Breast Cancer Research and Treatment

, Volume 130, Issue 3, pp 897–904 | Cite as

The impact of obesity on receipt of adjuvant chemotherapy for breast cancer in the National Comprehensive Cancer Network (NCCN) centers

  • A. M. Brewster
  • C. Etzel
  • R. Zhou
  • Y. Wong
  • S. Edge
  • D. W. Blayney
  • J. Wilson
  • C. Hudis
  • R. Ottesen
  • M. E. Hughes
  • J. C. Weeks
  • R. L. Theriault


Disparities in the receipt of adjuvant chemotherapy for early stage breast cancer is an important factor influencing mortality. We investigated whether greater body mass index (BMI) decreases receipt of adjuvant chemotherapy among women with operable breast cancer. In the NCCN breast cancer outcomes database, we identified women aged ≤70 with newly diagnosed stage I, II, or III breast cancer between 1997 and 2007, for whom use of adjuvant chemotherapy was classified as either standard-of-care or discretionary based on their clinical characteristics. Body mass index was assessed in categories (<18.5 kg/m2 [underweight], 18.5 to <25 kg/m2 [normal], 25 to <30 kg/m2 [overweight], 30–39 kg/m2 [obese], ≥40 kg/m2 [extreme obese]). Multivariable logistic regression analysis was used to examine the association between BMI and receipt of chemotherapy in each classification group. 9,527 women were eligible for the study; 40% normal weight or less; 31% overweight; 24% obese; and 5% extremely obese. In multivariable analysis, there was no significant association between BMI and receipt of chemotherapy in either classification group. Among women for whom chemotherapy would be considered standard-of-care, older age (P < 0.001), comorbidity (P < 0.001), and non-Hispanic black ethnicity (P = 0.002) were associated with a lower likelihood of receipt of chemotherapy; however, the effect of ethnicity was not modified by obesity. Among women treated for operable breast cancer in the NCCN centers, BMI had no impact on receipt of adjuvant chemotherapy and did not modify the lower likelihood of chemotherapy among non-Hispanic black patients. Further investigation is needed into other factors that contribute to patient disparities in the receipt of chemotherapy in major academic centers.

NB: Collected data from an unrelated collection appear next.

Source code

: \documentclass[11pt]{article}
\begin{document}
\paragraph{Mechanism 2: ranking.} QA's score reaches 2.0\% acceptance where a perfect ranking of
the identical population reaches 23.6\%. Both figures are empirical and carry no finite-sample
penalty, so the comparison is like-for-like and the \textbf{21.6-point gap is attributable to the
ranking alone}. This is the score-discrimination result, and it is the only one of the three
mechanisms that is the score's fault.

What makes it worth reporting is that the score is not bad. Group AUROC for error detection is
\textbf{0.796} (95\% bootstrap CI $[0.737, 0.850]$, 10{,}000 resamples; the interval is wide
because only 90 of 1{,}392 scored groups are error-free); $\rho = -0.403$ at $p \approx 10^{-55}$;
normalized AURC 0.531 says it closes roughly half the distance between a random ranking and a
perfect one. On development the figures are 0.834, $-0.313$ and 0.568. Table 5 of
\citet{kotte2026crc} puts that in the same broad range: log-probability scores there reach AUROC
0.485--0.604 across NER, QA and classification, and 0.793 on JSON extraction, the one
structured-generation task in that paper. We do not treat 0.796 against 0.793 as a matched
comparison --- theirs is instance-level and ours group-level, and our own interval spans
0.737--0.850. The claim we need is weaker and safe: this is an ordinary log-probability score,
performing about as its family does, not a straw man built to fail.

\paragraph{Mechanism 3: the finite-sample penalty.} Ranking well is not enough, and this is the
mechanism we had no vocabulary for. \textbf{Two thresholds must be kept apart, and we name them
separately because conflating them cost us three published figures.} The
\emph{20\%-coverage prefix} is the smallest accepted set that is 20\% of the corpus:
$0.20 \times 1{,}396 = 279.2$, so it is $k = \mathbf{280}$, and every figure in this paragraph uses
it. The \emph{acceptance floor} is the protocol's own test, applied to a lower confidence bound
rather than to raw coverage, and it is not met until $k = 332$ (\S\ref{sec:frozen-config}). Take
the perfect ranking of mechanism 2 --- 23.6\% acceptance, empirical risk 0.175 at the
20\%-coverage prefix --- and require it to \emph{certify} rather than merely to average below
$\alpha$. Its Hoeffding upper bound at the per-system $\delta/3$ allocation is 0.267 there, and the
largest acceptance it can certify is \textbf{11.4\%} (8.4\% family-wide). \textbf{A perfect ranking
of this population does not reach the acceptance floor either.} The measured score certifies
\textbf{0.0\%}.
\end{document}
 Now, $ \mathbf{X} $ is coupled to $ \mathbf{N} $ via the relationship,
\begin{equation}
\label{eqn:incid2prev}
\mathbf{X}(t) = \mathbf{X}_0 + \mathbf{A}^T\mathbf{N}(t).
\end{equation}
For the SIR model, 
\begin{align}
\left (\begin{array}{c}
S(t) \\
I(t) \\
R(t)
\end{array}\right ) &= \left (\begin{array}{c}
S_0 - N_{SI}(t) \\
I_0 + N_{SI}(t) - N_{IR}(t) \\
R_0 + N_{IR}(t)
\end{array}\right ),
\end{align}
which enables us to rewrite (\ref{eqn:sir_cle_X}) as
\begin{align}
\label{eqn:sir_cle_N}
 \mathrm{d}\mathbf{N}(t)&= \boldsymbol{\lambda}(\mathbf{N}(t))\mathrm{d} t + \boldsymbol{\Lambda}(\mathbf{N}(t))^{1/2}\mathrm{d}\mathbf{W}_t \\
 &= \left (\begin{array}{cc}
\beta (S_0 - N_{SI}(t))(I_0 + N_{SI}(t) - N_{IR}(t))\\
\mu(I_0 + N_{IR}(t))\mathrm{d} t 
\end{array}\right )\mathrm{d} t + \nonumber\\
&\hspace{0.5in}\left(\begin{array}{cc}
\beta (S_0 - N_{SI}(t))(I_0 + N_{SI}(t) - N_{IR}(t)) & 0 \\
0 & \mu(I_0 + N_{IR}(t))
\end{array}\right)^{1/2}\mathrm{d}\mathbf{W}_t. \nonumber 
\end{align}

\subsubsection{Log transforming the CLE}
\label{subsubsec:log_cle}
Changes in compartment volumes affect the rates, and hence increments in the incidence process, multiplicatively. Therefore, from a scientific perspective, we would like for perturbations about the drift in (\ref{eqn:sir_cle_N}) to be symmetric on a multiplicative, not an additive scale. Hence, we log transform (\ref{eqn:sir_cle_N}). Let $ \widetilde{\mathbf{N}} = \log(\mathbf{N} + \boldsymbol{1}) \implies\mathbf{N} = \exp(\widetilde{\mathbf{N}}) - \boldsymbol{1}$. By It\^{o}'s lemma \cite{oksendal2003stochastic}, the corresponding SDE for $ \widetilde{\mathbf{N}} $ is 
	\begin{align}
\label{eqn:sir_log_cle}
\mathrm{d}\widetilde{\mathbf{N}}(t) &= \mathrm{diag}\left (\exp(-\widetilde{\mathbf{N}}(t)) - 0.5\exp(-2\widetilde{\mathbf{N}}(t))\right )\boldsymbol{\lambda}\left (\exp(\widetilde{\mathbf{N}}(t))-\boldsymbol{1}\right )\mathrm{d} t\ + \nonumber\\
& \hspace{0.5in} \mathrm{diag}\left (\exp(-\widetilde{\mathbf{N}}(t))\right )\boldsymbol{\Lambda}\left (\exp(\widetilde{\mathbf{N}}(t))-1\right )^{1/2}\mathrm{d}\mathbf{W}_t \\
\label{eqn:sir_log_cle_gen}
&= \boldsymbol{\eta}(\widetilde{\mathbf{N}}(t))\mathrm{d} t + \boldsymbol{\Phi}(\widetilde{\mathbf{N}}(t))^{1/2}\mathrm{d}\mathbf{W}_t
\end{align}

Obesity Breast neoplasms Chemotherapy Adjuvant Standard-of-care Healthcare Disparities 



National Comprehensive Cancer Network


Body mass index


The Early Breast Cancer Trialists’s Collaborative Group


American Joint Committee on Cancer


Estrogen receptor


Progesterone receptor


Odds ratios


Confidence intervals



This work was Supported in part by Grant No. CA089393 from the National Cancer Institute to Dana-Farber Cancer Institute and by the National Comprehensive Cancer Network.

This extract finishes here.